Mr. Jones, who has never relied on food banks, said he soon may have to do so. His monthly income consists of $118.38 he receives through the Ontario Disability Support Program and a $1,050.62 cheque from the Canada Pension Plan Disability plan, which provides income support to Canadians with disabilities who have been CPP contributors.

While the CPPD amount is recalculated at the start of every year based on the inflation rate, the ODSP payment shrinks for every increase in the federal income support, leaving Mr. Jones’s monthly income at $1,169, the province’s income support cap for individuals with disabilities.

Mr. Jones rents a basement apartment from friends for $800 a month, a rate he estimates is about a third of the current rent for a similar unit. But still that leaves only $369 to pay for everything else.

For a man of Mr. Jones’s age, Canada’s Food Price Report, an annual gauge of food-price trends, estimated the annual cost of food would amount to $306 a month this year, based on a food-inflation forecast of between 5 and 7 per cent.

Ontario hasn’t revised ODSP rates since the fall of 2018.

As the province heads for an election on June 2, the NDP and the Liberals have pledged to index ODSP and the province’s employment assistance program to inflation and vowed double-digit increases for both benefits. The Greens have promised to double rates and index them to inflation. The Progressive Conservatives would boost ODSP by 5 per cent with rates also climbing with inflation.

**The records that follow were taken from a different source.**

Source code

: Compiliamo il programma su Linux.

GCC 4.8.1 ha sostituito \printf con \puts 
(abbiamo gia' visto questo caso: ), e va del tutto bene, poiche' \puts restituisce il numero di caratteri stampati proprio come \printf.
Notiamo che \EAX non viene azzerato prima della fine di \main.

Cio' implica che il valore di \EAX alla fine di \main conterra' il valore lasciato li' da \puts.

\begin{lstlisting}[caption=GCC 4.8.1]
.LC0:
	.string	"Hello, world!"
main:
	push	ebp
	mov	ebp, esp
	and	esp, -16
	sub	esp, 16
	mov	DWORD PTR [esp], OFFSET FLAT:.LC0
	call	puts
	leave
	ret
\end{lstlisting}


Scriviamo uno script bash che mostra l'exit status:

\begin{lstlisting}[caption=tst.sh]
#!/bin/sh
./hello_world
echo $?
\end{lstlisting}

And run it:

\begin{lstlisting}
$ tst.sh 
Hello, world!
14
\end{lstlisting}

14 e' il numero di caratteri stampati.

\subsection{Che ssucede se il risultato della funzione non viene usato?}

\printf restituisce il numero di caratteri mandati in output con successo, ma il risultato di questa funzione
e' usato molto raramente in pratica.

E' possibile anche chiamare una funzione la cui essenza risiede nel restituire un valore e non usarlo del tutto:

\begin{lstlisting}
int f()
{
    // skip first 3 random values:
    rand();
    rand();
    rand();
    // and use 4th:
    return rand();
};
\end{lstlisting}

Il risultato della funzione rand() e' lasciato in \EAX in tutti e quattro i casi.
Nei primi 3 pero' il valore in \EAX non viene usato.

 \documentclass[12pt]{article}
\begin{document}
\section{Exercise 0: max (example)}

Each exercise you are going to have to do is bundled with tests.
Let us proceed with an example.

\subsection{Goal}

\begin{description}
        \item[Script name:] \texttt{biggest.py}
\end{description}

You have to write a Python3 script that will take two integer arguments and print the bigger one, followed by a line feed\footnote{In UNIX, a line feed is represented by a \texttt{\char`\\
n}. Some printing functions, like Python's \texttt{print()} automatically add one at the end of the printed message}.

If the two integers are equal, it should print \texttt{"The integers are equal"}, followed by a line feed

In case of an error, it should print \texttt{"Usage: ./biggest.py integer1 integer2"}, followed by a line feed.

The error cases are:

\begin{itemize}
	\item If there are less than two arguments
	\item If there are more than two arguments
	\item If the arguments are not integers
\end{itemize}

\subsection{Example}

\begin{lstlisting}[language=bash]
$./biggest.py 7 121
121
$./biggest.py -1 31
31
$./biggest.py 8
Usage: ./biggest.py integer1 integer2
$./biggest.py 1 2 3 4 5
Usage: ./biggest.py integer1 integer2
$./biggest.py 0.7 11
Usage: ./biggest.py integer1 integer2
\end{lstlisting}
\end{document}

Other provinces have announced measures such as one-off payments to social assistance recipients, increased refundable tax credits for low-income residents or more funding for food banks.

To date, though, only Quebec, New Brunswick and Yukon have pegged basic social assistance benefits to inflation.

As inflation pushes past 30-year highs, the dearth of provincial income support indexed to living costs is leaving two groups in particularly dire financial straits, said Elizabeth Mulholland, CEO of Prosper Canada: childless, working-age single Canadians who are on welfare or disability benefits.

Canada has a strong record of reducing senior and, more recently, child poverty, thanks, in large part, to federal programs such as Old Age Security and the Guaranteed Income Supplement, CPP and federal benefits for families with children, Ms. Mulholland said. But the country lags other wealthy countries when it comes to providing a safety net for those living with disabilities or others in financial need who can’t count other income supports such as Employment Insurance.

For single Canadians considered employable and those with disabilities, annual income from basic social assistance benefits and other welfare supports fell far short of the poverty line in 2020, according to data compiled by Maytree, a Toronto-based non-profit.

In Ontario, where social assistance rates are at 30-year lows, welfare recipients who don’t have access to subsidized housing are increasingly unable to cope with any rent increases, according to low-income expert John Stapleton. Around 30 per cent of Ontarians who rent at market rates receive social assistance, Mr. Stapleton estimates.

But before low-income individuals stop paying rent they’re more likely to start skipping meals or rely on food banks, Mr. Stapleton said.

Mr. Jones, for his part, has been trying to make peace with knowing he’ll soon need to rely on charitable food programs for at least part of his groceries.

“I know that these places are very accommodating and non-judgmental, but there’s an element of shame in doing that,” he said.

“But at some point, yes, I am definitely going to have to go to a food bank.”